Learning to Live by Learning to Write

If you would like to read more about how the tales we tell reveal the life we long for, grab a copy of Reality and Other Stories. I'd love to hear what you make of it!


So, I’ve written a book.


It has been a real joy to write Reality and Other Stories together with Pete Dray. He and I are both convinced that as well as being central to the way we understand the world, the stories we tell and enjoy are also like compasses. If we look along the desires to which they point—whether it’s a whispered hope that some monstrous hardship will be overcome, or the unspoken longing for the home we’re sure we belong to, but have never fully experienced—we’ll find that they converge on one point. Jesus is the culmination of the life we long for, revealed in the tales we tell.


Along the way I asked a few people for advice and tips on making writing smoother. I wasn’t overly surprised to hear the same answer over and over: “just get writing, it’s the only way.”


“You only learn to write by writing” they say.


Clever, really. There’s only one way to prove or disprove that isn’t there?!


I’m not sure if many other things in life are like that—where we can only learn to do something we cannot do by doing the very thing we cannot yet do. Walking, I guess. And there are sure to be some stumbles and bumps along the way.


Or then again, maybe most things have a hint of that. I remember walking onto a hospital ward as a freshly minted doctor, and being hit by the realisation that I knew… nothing. I had no clue how to be a doctor.


But then again, it wasn’t really like that. 5 years of medical school training do count for something. It was at least important to know what I didn’t know.

But this isn’t actually a post about writing. It’s about living. Although they’re connected.


‘Life is a story’


That’s another of those phrases which ‘they’ say. It’s even become pretty cliché—maybe a parody of itself. Take a sip of your double-shot-skinny-soy-cappuccino, lean back in the faux-leather chair, pause just long enough that you might be about to say something profound, and repeat after me:


‘Life is story’


Or maybe tweet it, or instagram it. Add a soft focus landscape or a photo of the cappuccino you’re drinking as a background.


But when a truism becomes a cliché it’s only a matter of time before it appears to be as fake as the curated social media pictures it adorns.


The thing is, this truism is actually true.

Life is a story. We explain our actions and their consequences by telling stories. And we tell and retell ourselves stories all the time. We spot patterns and weave narratives. We know that the black shape we’re walking towards is a hole to be avoided because we’ve seen that sort of thing before, and we know how the story ends if we don’t step around it.
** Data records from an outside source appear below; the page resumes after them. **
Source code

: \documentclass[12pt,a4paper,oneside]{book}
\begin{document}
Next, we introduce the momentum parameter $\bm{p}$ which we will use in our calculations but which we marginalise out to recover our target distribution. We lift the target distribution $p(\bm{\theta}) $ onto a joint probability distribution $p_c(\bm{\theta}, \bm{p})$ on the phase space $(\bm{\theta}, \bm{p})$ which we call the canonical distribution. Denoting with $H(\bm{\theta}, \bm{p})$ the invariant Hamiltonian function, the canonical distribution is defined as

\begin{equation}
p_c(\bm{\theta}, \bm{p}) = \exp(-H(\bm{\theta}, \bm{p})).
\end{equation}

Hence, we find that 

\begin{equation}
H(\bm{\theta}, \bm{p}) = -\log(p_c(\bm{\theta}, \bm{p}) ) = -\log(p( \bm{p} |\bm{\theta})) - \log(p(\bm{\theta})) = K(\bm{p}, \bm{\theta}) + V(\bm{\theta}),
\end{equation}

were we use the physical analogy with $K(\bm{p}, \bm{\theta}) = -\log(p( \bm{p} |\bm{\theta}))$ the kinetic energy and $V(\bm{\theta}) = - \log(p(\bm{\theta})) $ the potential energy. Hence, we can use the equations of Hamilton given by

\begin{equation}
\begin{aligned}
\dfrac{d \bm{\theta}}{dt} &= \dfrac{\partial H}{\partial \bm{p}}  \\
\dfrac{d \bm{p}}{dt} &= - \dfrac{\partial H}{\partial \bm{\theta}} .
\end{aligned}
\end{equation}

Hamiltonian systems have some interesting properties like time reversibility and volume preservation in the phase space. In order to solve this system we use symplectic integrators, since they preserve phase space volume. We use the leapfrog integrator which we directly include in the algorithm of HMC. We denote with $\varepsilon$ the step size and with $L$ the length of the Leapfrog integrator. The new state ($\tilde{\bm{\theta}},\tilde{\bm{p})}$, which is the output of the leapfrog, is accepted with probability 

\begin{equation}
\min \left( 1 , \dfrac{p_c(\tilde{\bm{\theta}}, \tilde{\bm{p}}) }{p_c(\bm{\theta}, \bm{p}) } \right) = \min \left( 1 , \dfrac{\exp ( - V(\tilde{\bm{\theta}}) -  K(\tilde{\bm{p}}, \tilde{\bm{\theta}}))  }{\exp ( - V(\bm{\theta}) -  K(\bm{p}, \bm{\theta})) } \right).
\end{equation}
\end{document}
Some might say that’s because we can’t survive in a meaningless world any other way. We have to impose meaning. Take a pinch of pattern recognition, add an ounce of creativity, and stories are the result. Of course we needed to develop them: it’s an evolutionary necessity. It doesn’t mean the meaning is actually there in any real or objective sense.
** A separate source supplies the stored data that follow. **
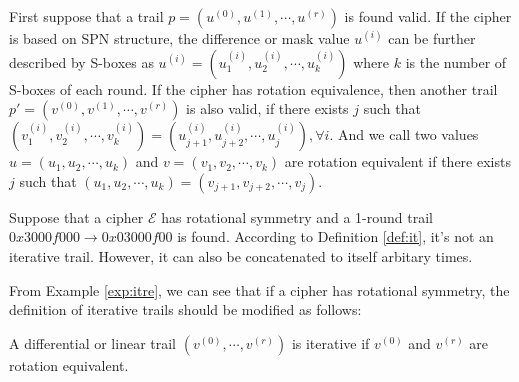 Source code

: \begin{definition}
	First suppose that a trail $p=(u^{(0)},u^{(1)},\cdots,u^{(r)})$ is found valid. If the cipher is based on SPN structure, the difference or mask value $u^{(i)}$ can be further described by S-boxes as $u^{(i)}=(u_1^{(i)},u_2^{(i)},\cdots,u_k^{(i)})$ where $k$ is the number of S-boxes of each round. If the cipher has rotation equivalence, then another trail $p'=(v^{(0)},v^{(1)},\cdots,v^{(r)})$ is also valid, if there exists $j$ such that $(v_1^{(i)},v_2^{(i)},\cdots,v_k^{(i)})=(u_{j+1}^{(i)},u_{j+2}^{(i)},\cdots,u_{j}^{(i)}),\forall i$. And we call two values $u=(u_1,u_2,\cdots,u_k)$ and $v=(v_1,v_2,\cdots,v_k)$ are rotation equivalent if there exists $j$ such that $(u_1,u_2,\cdots,u_k)=(v_{j+1},v_{j+2},\cdots,v_{j})$. 
\end{definition}

\begin{example}\label{exp:itre}
	Suppose that a cipher $\mathcal{E}$ has rotational symmetry and a 1-round trail $0x3000f000\rightarrow 0x03000f00$ is found. According to Definition \ref{def:it}, it's not an iterative trail. However, it can also be concatenated to itself arbitary times.
\end{example}

From Example \ref{exp:itre}, we can see that if a cipher has rotational symmetry, the definition of iterative trails should be modified as follows:  

\begin{definition}
	A differential or linear trail $(v^{(0)},\cdots,v^{(r)})$ is iterative if $v^{(0)}$ and $v^{(r)}$ are rotation equivalent.
\end{definition}

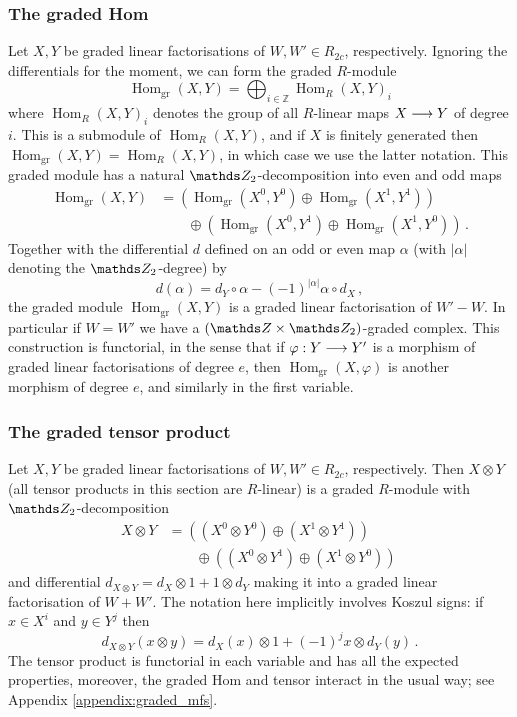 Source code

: \documentclass{compositio}
\theoremstyle{definition}
\numberwithin{equation}{section}
\def\Hom{\operatorname{Hom}}
\begin{document}
\subsubsection{The graded Hom} Let $X,Y$ be graded linear factorisations of $W,W' \in R_{2c}$, respectively. Ignoring the differentials for the moment, we can form the graded $R$-module
\[
\Hom_{\text{gr}}(X,Y) = \bigoplus_{i \in \mathds{Z}} \Hom_R(X,Y)_i
\]
where $\Hom_R(X,Y)_i$ denotes the group of all $R$-linear maps $X \longrightarrow Y$ of degree $i$. This is a submodule of $\Hom_R(X,Y)$, and if $X$ is finitely generated then $\Hom_{\text{gr}}(X,Y) = \Hom_R(X,Y)$, in which case we use the latter notation. This graded module has a natural $\Ztwo$-decomposition into even and odd maps
\begin{align*}
\Hom_{\text{gr}}(X,Y) &= \left( \Hom_{\text{gr}}(X^0, Y^0) \oplus \Hom_{\text{gr}}(X^1, Y^1) \right)\\
&\qquad \oplus \left( \Hom_{\text{gr}}(X^0, Y^1) \oplus \Hom_{\text{gr}}(X^1, Y^0) \right)\,.
\end{align*}
Together with the differential $d$ defined on an odd or even map $\alpha$ (with $|\alpha|$ denoting the $\Ztwo$-degree) by
\[
d(\alpha) = d_Y \circ \alpha - (-1)^{|\alpha|} \alpha \circ d_X \, ,
\]
the graded module $\Hom_{\text{gr}}(X,Y)$ is a graded linear factorisation of $W' - W$. In particular if $W = W'$ we have a $(\ZZ \times \Ztwo)$-graded complex. This construction is functorial, in the sense that if $\varphi: Y \longrightarrow Y'$ is a morphism of graded linear factorisations of degree $e$, then $\Hom_{\text{gr}}(X,\varphi)$ is another morphism of degree $e$, and similarly in the first variable.

\subsubsection{The graded tensor product} Let $X,Y$ be graded linear factorisations of $W,W' \in R_{2c}$, respectively. Then $X \otimes Y$ (all tensor products in this section are $R$-linear) is a graded $R$-module with $\Ztwo$-decomposition
\begin{align*}
X \otimes Y &= \left( (X^0 \otimes Y^0) \oplus (X^1 \otimes Y^1) \right)\\
&\qquad \oplus \left( (X^0 \otimes Y^1) \oplus (X^1 \otimes Y^0) \right)\,
\end{align*}
and differential $d_{X\otimes Y} = d_X \otimes 1 + 1 \otimes d_Y$ making it into a graded linear factorisation of $W + W'$. The notation here implicitly involves Koszul signs: if $x \in X^i$ and $y \in Y^j$ then
\[
d_{X\otimes Y}( x \otimes y ) = d_X(x) \otimes 1 + (-1)^j x \otimes d_Y(y) \, .
\]
The tensor product is functorial in each variable and has all the expected properties, moreover, the graded Hom and tensor interact in the usual way; see Appendix \ref{appendix:graded_mfs}.
\end{document}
Except, that’s a story itself, isn’t it? According to it’s own argument, somewhere along the line we noticed a story-telling pattern in ourselves and came up with that story to explain it. Meaning that by its own rules it can have no more basis in objective reality than all the stories it claims to explain.


Ask an author, though, and they’ll often describe writing a story as being more like discovering something than building it. Stephen King describes himself as a fossil hunter. His stories are waiting to be dug out of the ground, as it were.


"Time comes into it.

Say it. Say it.

The universe is made of stories,

not of atoms."


(Muriel Rukeyser)

In the end, all we can do with our creativity is rearrange meaning that was already there.
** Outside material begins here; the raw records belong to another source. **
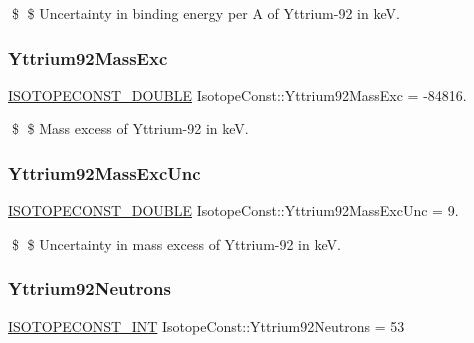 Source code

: \$ \$ Uncertainty in binding energy per A of Yttrium-\/92 in keV. \mbox{\label{group___isotope_const-_yttrium-_y92_ga6b7eda9d68e5a911422286c13926ed6d}} 
\subsubsection{\texorpdfstring{Yttrium92\+Mass\+Exc}{Yttrium92MassExc}}
{\footnotesize\ttfamily \mbox{\hyperlink{group___isotope_const-_macros_ga8f45a7272ce02c0b4c65c44636ed719a}{I\+S\+O\+T\+O\+P\+E\+C\+O\+N\+S\+T\+\_\+\+D\+O\+U\+B\+LE}} Isotope\+Const\+::\+Yttrium92\+Mass\+Exc = -\/84816.}

\$ \$ Mass excess of Yttrium-\/92 in keV. \mbox{\label{group___isotope_const-_yttrium-_y92_ga399c106bab3085b6657fdff8d5ed527c}} 
\subsubsection{\texorpdfstring{Yttrium92\+Mass\+Exc\+Unc}{Yttrium92MassExcUnc}}
{\footnotesize\ttfamily \mbox{\hyperlink{group___isotope_const-_macros_ga8f45a7272ce02c0b4c65c44636ed719a}{I\+S\+O\+T\+O\+P\+E\+C\+O\+N\+S\+T\+\_\+\+D\+O\+U\+B\+LE}} Isotope\+Const\+::\+Yttrium92\+Mass\+Exc\+Unc = 9.}

\$ \$ Uncertainty in mass excess of Yttrium-\/92 in keV. \mbox{\label{group___isotope_const-_yttrium-_y92_ga1a5650e5243a045c86c9111545993897}} 
\subsubsection{\texorpdfstring{Yttrium92\+Neutrons}{Yttrium92Neutrons}}
{\footnotesize\ttfamily \mbox{\hyperlink{group___isotope_const-_macros_ga5f18360b3e99483a35c32d789e62621c}{I\+S\+O\+T\+O\+P\+E\+C\+O\+N\+S\+T\+\_\+\+I\+NT}} Isotope\+Const\+::\+Yttrium92\+Neutrons = 53}

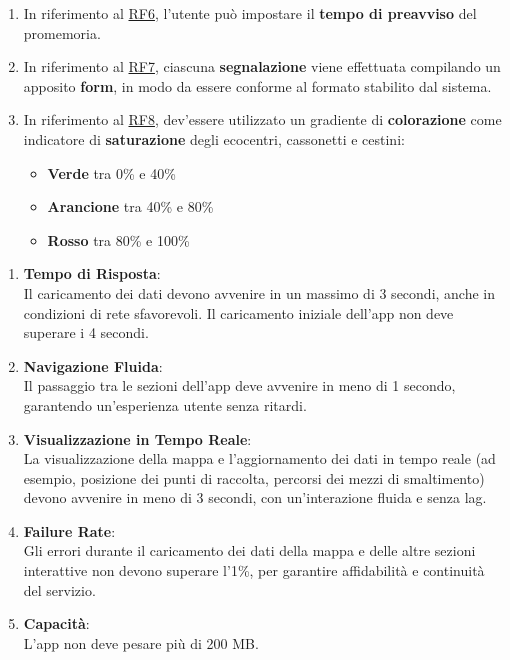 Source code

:\begin{enumerate}[start=1,label=\textbf{RNF\theenumi}, labelwidth=4em, left=0pt, labelsep=1em, align=left]
    \item \label{itm:RNF7} In riferimento al \hyperref[itm:RF6]{RF6}, l'utente può impostare il \textbf{tempo di preavviso} del promemoria.
    
    \item \label{itm:RNF8} In riferimento al \hyperref[itm:RF7]{RF7}, ciascuna \textbf{segnalazione} viene effettuata compilando un apposito \textbf{form}, in modo da essere conforme al formato stabilito dal sistema.

    \item \label{itm:RNF9} In riferimento al \hyperref[itm:RF8]{RF8}, dev'essere utilizzato un gradiente di \textbf{colorazione} come indicatore di \textbf{saturazione} degli ecocentri, cassonetti e cestini:
    \begin{itemize}
        \item \textbf{Verde} tra 0\% e 40\% 
        \item \textbf{Arancione} tra 40\% e 80\%
        \item \textbf{Rosso} tra 80\% e 100\%
    \end{itemize}

\end{enumerate}

\begin{enumerate}[start=10,label=\textbf{RNF\theenumi}, labelwidth=4em, left=0pt, align=left, itemindent=-0.6em]

    \item \label{itm:RNF10}  \textbf{Tempo di Risposta}:\\Il caricamento dei dati devono avvenire in un massimo di 3 secondi, anche in condizioni di rete sfavorevoli. Il caricamento iniziale dell’app non deve superare i 4 secondi.
    
    \item \label{itm:RNF11}\textbf{Navigazione Fluida}:\\Il passaggio tra le sezioni dell’app deve avvenire in meno di 1 secondo, garantendo un’esperienza utente senza ritardi.
    
    \item \label{itm:RNF12} \textbf{Visualizzazione in Tempo Reale}:\\La visualizzazione della mappa e l’aggiornamento dei dati in tempo reale (ad esempio, posizione dei punti di raccolta, percorsi dei mezzi di smaltimento) devono avvenire in meno di 3 secondi, con un’interazione fluida e senza lag.
    
    \item \label{itm:RNF13}\textbf{Failure Rate}:\\Gli errori durante il caricamento dei dati della mappa e delle altre sezioni interattive non devono superare l’1\%, per garantire affidabilità e continuità del servizio.
    
    \item \label{itm:RNF14}\textbf{Capacità}:\\L’app non deve pesare più di 200 MB.
     
\end{enumerate} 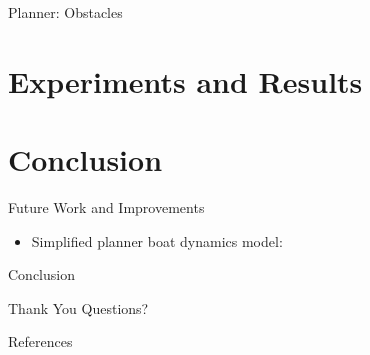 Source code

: \documentclass[10pt,xcolor={table,dvipsnames},t]{beamer}
\begin{document}
\begin{frame}{Planner: Obstacles}

\end{frame}

\section{Experiments and Results}

\section{Conclusion}

\begin{frame}{Future Work and Improvements}

\begin{itemize}
    \item Simplified planner boat dynamics model:
\end{itemize}
    
\end{frame}

\begin{frame}{Conclusion}
    
\end{frame}

\begin{frame}{Thank You}
    Questions?
\end{frame}


\begin{frame}{References}
    \printbibliography{}
\end{frame}
\end{document}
Which makes sense, and adds a whole load of weight to that line, “life is story.” We’re not just wondering through a sea of meaningless matter, clutching at dust moats and desperately trying to stick enough of them together to build something substantial. We are substantial already.


Life's Author, and Life's Reader


Life is a story because it has been written, or better, spoken, by an author. No, the Author.

And then, shock of all, he passed the pen. In his unfathomable wisdom he formed little sub-authors, writers within his own (hi)story. They all spill their ink and smudge their work, their plots are winding, repetitive and usually contradictory, but in the end they do produce actual stories.

And—get this, because it’s mind-blowing—because he’s the infinite Author, He’s also the infinite Reader—which means he pays equal and full attention to every single one.


No one gets to be his most-read. Your story means as much to him—and even delights him—as anyone else’s.

All of which is to say, life is story because life in God’s world is happening to us. We’re inescapably storied.

But life is also story because we’re happening to it—we’re inescapably story-telling too.


Which brings me back to writing.

If “the only way to learn to write is by writing” and it is actually true (which it is) that our lives are actually stories (which they are), then it turns out that the only way to learn to live is by living.

There are sure to be some stumbles and bumps along the way. But it’s the only way there is. You can’t read up on living at the library before you get on with it. There’s no preparatory course or training program. You just start, and start learning.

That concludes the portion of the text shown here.